PODCAzT 187 – Voices of the Fathers 02 – The Martyrdom of St. Cyprian

Episode description

I was recently going through some old books and found a slim volume entitled The Osterley Selection from the Latin Fathers, edited by Joseph Crehan of Heythrop College, was compiled chiefly for seminarians, especially late vocations, at Campion College, Osterley, a Jesuit formation house in the Archdiocese of Westminster that closed in 2004. The 1949 preface praises the great classical authors—Caesar, Cicero, Livy, Virgil—yet insists that Christian writing shows a different kind of beauty. Pagans, it says, wrote with studied grace; Christians with passionate conviction.

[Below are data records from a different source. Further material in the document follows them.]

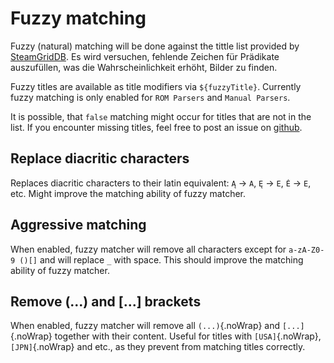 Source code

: # Fuzzy matching

Fuzzy (natural) matching will be done against the tittle list provided by [SteamGridDB](http://www.steamgriddb.com/). Es wird versuchen, fehlende Zeichen für Prädikate auszufüllen, was die Wahrscheinlichkeit erhöht, Bilder zu finden.

Fuzzy titles are available as title modifiers via `${fuzzyTitle}`. Currently fuzzy matching is only enabled for `ROM Parsers` and `Manual Parsers`.

It is possible, that `false` matching might occur for titles that are not in the list. If you encounter missing titles, feel free to post an issue on [github](https://github.com/FrogTheFrog/steam-rom-manager/issues).

## Replace diacritic characters

Replaces diacritic characters to their latin equivalent: `Ą` -> `A`, `Ę` -> `E`, `Ė` -> `E`, etc. Might improve the matching ability of fuzzy matcher.

## Aggressive matching

When enabled, fuzzy matcher will remove all characters except for `a-zA-Z0-9 ()[]` and will replace `_` with space. This should improve the matching ability of fuzzy matcher.

## Remove (...) and [...] brackets

When enabled, fuzzy matcher will remove all `(...)`{.noWrap} and `[...]`{.noWrap} together with their content. Useful for titles with `[USA]`{.noWrap}, `[JPN]`{.noWrap} and etc., as they prevent from matching titles correctly.
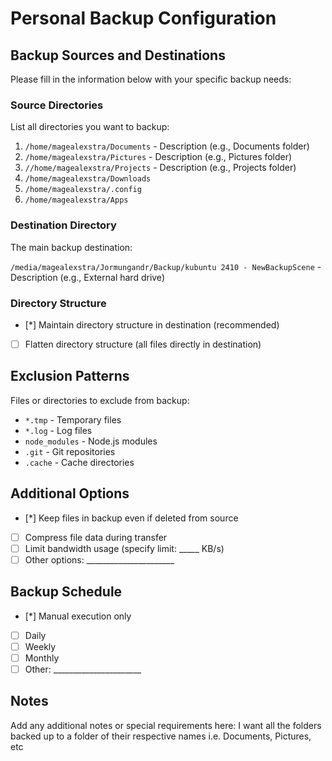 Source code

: # Personal Backup Configuration

## Backup Sources and Destinations

Please fill in the information below with your specific backup needs:

### Source Directories

List all directories you want to backup:

1. `/home/magealexstra/Documents` - Description (e.g., Documents folder)
2. `/home/magealexstra/Pictures` - Description (e.g., Pictures folder)
3. `//home/magealexstra/Projects` - Description (e.g., Projects folder)
4. `/home/magealexstra/Downloads`
5. `/home/magealexstra/.config`
6. `/home/magealexstra/Apps`
<!-- Add more as needed -->

### Destination Directory

The main backup destination:

`/media/magealexstra/Jormungandr/Backup/kubuntu 2410 - NewBackupScene` - Description (e.g., External hard drive)

### Directory Structure

- [*] Maintain directory structure in destination (recommended)
- [ ] Flatten directory structure (all files directly in destination)

## Exclusion Patterns

Files or directories to exclude from backup:

- `*.tmp` - Temporary files
- `*.log` - Log files
- `node_modules` - Node.js modules
- `.git` - Git repositories
- `.cache` - Cache directories
<!-- Add more as needed -->

## Additional Options

- [*] Keep files in backup even if deleted from source
- [ ] Compress file data during transfer
- [ ] Limit bandwidth usage (specify limit: _____ KB/s)
- [ ] Other options: ______________________

## Backup Schedule

- [*] Manual execution only
- [ ] Daily
- [ ] Weekly
- [ ] Monthly
- [ ] Other: ______________________

## Notes

Add any additional notes or special requirements here:
I want all the folders backed up to a folder of their respective names i.e. Documents, Pictures, etc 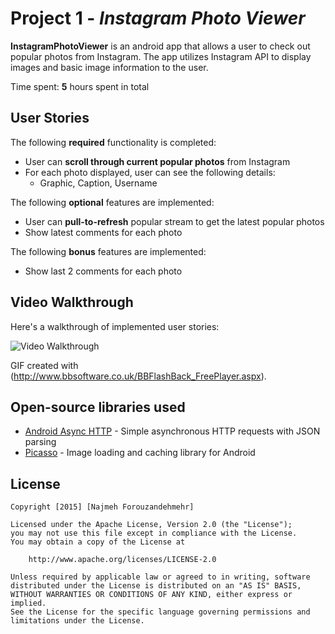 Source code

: # Project 1 - *Instagram Photo Viewer*

**InstagramPhotoViewer** is an android app that allows a user to check out popular photos from Instagram. The app utilizes Instagram API to display images and basic image information to the user.

Time spent: **5** hours spent in total

## User Stories

The following **required** functionality is completed:

*  User can **scroll through current popular photos** from Instagram
* For each photo displayed, user can see the following details:
  *  Graphic, Caption, Username
  

The following **optional** features are implemented:

*  User can **pull-to-refresh** popular stream to get the latest popular photos
*  Show latest comments for each photo

The following **bonus** features are implemented:

*  Show last 2 comments for each photo




## Video Walkthrough 

Here's a walkthrough of implemented user stories:

<img src='http://i.imgur.com/BaiLe1H.gif' title='Video Walkthrough' width='' alt='Video Walkthrough' />

GIF created with (http://www.bbsoftware.co.uk/BBFlashBack_FreePlayer.aspx).



## Open-source libraries used

- [Android Async HTTP](https://github.com/loopj/android-async-http) - Simple asynchronous HTTP requests with JSON parsing
- [Picasso](http://square.github.io/picasso/) - Image loading and caching library for Android

## License

    Copyright [2015] [Najmeh Forouzandehmehr]

    Licensed under the Apache License, Version 2.0 (the "License");
    you may not use this file except in compliance with the License.
    You may obtain a copy of the License at

        http://www.apache.org/licenses/LICENSE-2.0

    Unless required by applicable law or agreed to in writing, software
    distributed under the License is distributed on an "AS IS" BASIS,
    WITHOUT WARRANTIES OR CONDITIONS OF ANY KIND, either express or implied.
    See the License for the specific language governing permissions and
    limitations under the License.
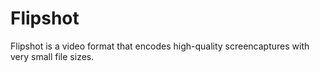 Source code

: Flipshot
========

Flipshot is a video format that encodes high-quality screencaptures with very small file sizes. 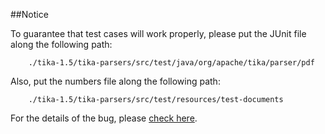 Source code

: ##Notice

To guarantee that test cases will work properly, please put the JUnit file along the following path:

        ./tika-1.5/tika-parsers/src/test/java/org/apache/tika/parser/pdf
        
Also, put the numbers file along the following path:

        ./tika-1.5/tika-parsers/src/test/resources/test-documents
        
For the details of the bug, please [check here](https://issues.apache.org/jira/browse/TIKA-960).
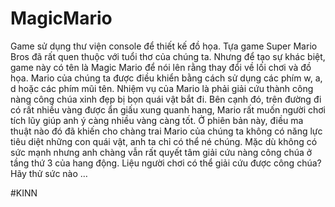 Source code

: # MagicMario

Game sử dụng thư viện console để thiết kế đồ họa.
Tựa game Super Mario Bros đã rất quen thuộc với tuổi thơ của chúng ta. Nhưng
để tạo sự khác biệt, game này có tên là Magic Mario để nói lên rằng thay đổi về
lối chơi và đồ họa.
Mario của chúng ta được điều khiển bằng cách sử dụng các phím w, a, d hoặc các
phím mũi tên. Nhiệm vụ của Mario là phải giải cứu thành công nàng công chúa
xinh đẹp bị bọn quái vật bắt đi. Bên cạnh đó, trên đường đi có rất nhiều vàng
được ẩn giấu xung quanh hang, Mario rất muốn người chơi tích lũy giúp anh ý
càng nhiều vàng càng tốt.
Ở phiên bản này, điều ma thuật nào đó đã khiến cho chàng trai Mario của chúng
ta không có năng lực tiêu diệt những con quái vật, anh ta chỉ có thể né chúng.
Mặc dù không có sức mạnh nhưng anh chàng vẫn rất quyết tâm giải cứu nàng
công chúa ở tầng thứ 3 của hang động. Liệu người chơi có thể giải cứu được công
chúa? Hãy thử sức nào …

#KINN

The volume includes selections from Ambrose and Augustine, Tertullian, Vincent of Lérins, Jerome, and others.

It occurred to me that I might offer a podcast of the first reading and see how it goes.   Some of you get Patristic readings in the office of readings in the Liturgy of the Hours but do you hear them?  That’s another question.  There are 42 brief readings in the book by authors whom you will more than likely recognize.    I propose to read an English translation, make some comments and read the Latin.

Today we hear from the Acts of the Martyrdom of St. Cyprian of Carthage 

St. Cyprian was bishop of Carthage from 248 to 258. He had survived the persecution of Decius by going on the run until the death of that emperor in 251. When after some years’ respite a new persecution broke out in 257, under Valerian, he was arrested and sent into exile. The year following, he was brought back to Carthage and tried on September 14th, 258. The scene of his martyrdom was, as we are told by the deacon Pontius in his We of Cyprian, a valley surrounded by wooded hills on the estate of Sextus. Some of the spectators climbed trees when they found that the size of the crowd or the distance kept them from a good view.

St. Cyprian of Carthage stands as one of the most lucid episcopal witnesses of the third century, a man whose theology was forged in persecution and whose blood sealed his teaching.  In Cyprian, doctrine, discipline, and martyrdom converge in a single, luminous testimony.  J. N. D. Kelly, on Cyprian’s authority and legacy:

“No Latin Father before Augustine exercised so decisive an influence on Western ecclesiology as Cyprian.”